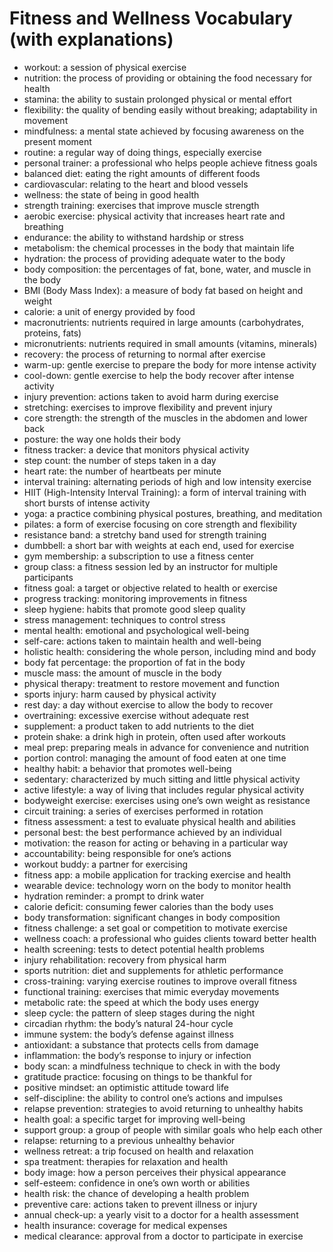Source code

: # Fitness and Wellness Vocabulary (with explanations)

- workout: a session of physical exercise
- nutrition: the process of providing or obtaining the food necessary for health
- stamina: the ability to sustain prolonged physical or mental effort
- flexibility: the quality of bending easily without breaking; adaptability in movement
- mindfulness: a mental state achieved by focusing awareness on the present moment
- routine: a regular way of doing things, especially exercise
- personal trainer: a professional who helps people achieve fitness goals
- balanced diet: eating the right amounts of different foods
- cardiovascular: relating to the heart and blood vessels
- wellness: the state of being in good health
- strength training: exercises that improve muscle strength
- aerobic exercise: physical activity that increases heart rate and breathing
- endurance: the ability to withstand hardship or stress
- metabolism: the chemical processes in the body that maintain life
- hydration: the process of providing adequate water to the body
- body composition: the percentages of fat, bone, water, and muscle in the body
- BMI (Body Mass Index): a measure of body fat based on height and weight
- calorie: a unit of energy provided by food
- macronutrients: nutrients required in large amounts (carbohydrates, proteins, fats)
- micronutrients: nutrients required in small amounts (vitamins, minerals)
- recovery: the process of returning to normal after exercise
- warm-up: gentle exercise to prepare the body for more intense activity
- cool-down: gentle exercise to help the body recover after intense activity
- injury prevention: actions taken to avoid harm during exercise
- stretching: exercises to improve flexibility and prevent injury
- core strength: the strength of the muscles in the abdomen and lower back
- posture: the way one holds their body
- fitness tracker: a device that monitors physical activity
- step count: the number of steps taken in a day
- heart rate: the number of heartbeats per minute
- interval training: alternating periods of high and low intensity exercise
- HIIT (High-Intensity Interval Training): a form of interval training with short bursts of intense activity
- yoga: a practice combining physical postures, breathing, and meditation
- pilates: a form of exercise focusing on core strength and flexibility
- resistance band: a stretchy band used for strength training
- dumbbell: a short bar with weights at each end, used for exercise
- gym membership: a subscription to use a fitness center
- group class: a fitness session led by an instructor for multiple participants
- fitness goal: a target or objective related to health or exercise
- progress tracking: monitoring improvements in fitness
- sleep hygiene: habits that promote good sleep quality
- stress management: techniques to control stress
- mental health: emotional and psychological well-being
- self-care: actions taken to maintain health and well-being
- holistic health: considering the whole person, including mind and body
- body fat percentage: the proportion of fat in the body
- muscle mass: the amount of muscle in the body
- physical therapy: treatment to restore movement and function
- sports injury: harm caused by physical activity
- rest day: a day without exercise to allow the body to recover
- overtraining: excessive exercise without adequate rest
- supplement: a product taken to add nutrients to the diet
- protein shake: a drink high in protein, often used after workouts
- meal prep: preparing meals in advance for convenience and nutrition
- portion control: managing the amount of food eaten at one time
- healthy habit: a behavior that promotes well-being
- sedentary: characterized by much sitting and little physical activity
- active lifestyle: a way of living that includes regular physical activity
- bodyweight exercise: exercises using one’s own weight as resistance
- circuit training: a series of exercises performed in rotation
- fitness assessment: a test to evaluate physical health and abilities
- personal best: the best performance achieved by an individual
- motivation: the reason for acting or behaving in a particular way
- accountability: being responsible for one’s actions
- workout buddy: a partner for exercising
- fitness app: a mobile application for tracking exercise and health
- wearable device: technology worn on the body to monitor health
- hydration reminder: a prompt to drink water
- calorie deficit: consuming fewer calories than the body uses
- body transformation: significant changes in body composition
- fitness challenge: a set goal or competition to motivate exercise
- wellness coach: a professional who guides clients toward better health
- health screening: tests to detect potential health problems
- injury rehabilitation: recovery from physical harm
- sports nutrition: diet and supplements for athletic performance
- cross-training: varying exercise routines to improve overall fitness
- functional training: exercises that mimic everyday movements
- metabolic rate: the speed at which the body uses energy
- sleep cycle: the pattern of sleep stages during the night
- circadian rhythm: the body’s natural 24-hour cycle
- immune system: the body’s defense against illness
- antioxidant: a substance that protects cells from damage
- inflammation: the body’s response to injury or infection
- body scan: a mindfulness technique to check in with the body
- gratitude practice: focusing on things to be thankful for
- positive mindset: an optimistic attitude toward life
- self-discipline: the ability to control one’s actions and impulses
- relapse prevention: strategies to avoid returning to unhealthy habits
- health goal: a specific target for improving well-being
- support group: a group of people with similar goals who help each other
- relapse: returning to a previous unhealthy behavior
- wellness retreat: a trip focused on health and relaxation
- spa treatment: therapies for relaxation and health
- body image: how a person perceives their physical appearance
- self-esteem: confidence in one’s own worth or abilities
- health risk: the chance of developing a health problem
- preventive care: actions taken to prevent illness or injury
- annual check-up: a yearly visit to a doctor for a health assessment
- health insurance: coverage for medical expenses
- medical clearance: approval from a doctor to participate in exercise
--
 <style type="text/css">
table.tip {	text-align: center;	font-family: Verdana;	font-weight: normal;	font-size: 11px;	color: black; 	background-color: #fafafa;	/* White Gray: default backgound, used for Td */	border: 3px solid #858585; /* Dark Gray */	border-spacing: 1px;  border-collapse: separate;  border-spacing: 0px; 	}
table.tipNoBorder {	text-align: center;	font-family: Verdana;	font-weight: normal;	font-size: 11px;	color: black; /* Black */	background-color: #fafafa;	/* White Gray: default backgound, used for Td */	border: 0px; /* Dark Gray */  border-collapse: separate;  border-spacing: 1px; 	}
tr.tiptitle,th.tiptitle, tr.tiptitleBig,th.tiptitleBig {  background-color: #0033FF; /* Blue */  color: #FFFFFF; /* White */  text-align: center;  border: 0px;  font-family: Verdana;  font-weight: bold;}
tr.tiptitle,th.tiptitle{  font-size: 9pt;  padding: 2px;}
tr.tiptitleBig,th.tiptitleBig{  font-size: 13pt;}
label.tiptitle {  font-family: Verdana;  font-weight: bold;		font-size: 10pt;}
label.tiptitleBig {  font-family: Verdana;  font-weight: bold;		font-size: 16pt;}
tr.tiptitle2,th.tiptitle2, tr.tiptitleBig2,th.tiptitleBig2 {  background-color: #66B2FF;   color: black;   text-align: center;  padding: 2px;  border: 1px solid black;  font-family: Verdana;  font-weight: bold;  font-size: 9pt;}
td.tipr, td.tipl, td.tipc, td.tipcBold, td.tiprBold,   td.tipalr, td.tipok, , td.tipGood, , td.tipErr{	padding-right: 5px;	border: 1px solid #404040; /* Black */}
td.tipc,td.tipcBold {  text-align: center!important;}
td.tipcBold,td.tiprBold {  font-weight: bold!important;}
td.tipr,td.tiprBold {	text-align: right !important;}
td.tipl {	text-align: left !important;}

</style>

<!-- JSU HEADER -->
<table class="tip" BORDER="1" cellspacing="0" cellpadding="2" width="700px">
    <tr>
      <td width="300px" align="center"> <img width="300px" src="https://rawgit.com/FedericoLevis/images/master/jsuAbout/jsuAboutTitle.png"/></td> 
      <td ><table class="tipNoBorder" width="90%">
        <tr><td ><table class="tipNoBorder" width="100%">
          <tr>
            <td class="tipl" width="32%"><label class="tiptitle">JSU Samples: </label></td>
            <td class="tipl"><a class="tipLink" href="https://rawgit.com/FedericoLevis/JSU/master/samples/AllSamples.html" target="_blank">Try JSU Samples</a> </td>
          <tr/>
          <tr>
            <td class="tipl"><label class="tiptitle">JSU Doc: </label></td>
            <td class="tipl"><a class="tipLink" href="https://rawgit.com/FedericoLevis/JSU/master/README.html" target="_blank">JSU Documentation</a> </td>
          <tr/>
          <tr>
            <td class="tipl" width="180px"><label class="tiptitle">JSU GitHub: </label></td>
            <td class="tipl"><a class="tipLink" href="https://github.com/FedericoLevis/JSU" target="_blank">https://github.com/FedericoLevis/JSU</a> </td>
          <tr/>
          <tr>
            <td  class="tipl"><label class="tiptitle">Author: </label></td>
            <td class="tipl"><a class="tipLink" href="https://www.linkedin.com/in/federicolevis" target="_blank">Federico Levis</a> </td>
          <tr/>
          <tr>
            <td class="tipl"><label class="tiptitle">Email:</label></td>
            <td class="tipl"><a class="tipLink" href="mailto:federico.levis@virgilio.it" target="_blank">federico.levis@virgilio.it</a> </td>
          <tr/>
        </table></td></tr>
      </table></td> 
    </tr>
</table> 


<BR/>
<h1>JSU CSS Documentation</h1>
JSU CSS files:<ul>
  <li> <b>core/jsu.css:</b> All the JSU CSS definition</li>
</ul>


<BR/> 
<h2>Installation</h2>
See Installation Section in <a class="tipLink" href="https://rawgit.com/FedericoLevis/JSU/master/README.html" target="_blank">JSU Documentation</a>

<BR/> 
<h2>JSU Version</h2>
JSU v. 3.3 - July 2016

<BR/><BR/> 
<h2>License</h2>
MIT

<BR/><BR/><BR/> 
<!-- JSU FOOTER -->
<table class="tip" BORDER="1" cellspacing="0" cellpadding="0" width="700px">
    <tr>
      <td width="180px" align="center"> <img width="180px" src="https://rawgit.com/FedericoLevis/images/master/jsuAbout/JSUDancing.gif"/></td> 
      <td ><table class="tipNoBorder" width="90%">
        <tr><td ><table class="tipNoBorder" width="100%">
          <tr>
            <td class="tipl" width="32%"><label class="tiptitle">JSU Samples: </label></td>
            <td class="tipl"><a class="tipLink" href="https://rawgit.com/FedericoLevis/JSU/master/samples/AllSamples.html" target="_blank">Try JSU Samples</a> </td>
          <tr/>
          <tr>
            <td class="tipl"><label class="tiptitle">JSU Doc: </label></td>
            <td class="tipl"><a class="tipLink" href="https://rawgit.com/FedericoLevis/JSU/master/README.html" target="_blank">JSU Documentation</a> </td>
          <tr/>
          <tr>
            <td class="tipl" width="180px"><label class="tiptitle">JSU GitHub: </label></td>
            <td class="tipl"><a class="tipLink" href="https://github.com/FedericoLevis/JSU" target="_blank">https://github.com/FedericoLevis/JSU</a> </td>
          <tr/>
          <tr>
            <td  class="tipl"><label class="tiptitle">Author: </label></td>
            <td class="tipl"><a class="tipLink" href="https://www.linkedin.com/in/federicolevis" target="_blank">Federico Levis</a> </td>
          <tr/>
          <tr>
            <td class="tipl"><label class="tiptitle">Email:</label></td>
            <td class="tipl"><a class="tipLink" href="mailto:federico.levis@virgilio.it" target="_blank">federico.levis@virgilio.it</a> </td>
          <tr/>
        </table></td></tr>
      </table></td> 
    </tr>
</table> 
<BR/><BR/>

__What is being asked__
Of the lines above, retype only those from the line containing "- hydration: the" through the line containing "- rest day: a", including both, exactly.

__Result below__
- hydration: the process of providing adequate water to the body
- body composition: the percentages of fat, bone, water, and muscle in the body
- BMI (Body Mass Index): a measure of body fat based on height and weight
- calorie: a unit of energy provided by food
- macronutrients: nutrients required in large amounts (carbohydrates, proteins, fats)
- micronutrients: nutrients required in small amounts (vitamins, minerals)
- recovery: the process of returning to normal after exercise
- warm-up: gentle exercise to prepare the body for more intense activity
- cool-down: gentle exercise to help the body recover after intense activity
- injury prevention: actions taken to avoid harm during exercise
- stretching: exercises to improve flexibility and prevent injury
- core strength: the strength of the muscles in the abdomen and lower back
- posture: the way one holds their body
- fitness tracker: a device that monitors physical activity
- step count: the number of steps taken in a day
- heart rate: the number of heartbeats per minute
- interval training: alternating periods of high and low intensity exercise
- HIIT (High-Intensity Interval Training): a form of interval training with short bursts of intense activity
- yoga: a practice combining physical postures, breathing, and meditation
- pilates: a form of exercise focusing on core strength and flexibility
- resistance band: a stretchy band used for strength training
- dumbbell: a short bar with weights at each end, used for exercise
- gym membership: a subscription to use a fitness center
- group class: a fitness session led by an instructor for multiple participants
- fitness goal: a target or objective related to health or exercise
- progress tracking: monitoring improvements in fitness
- sleep hygiene: habits that promote good sleep quality
- stress management: techniques to control stress
- mental health: emotional and psychological well-being
- self-care: actions taken to maintain health and well-being
- holistic health: considering the whole person, including mind and body
- body fat percentage: the proportion of fat in the body
- muscle mass: the amount of muscle in the body
- physical therapy: treatment to restore movement and function
- sports injury: harm caused by physical activity
- rest day: a day without exercise to allow the body to recover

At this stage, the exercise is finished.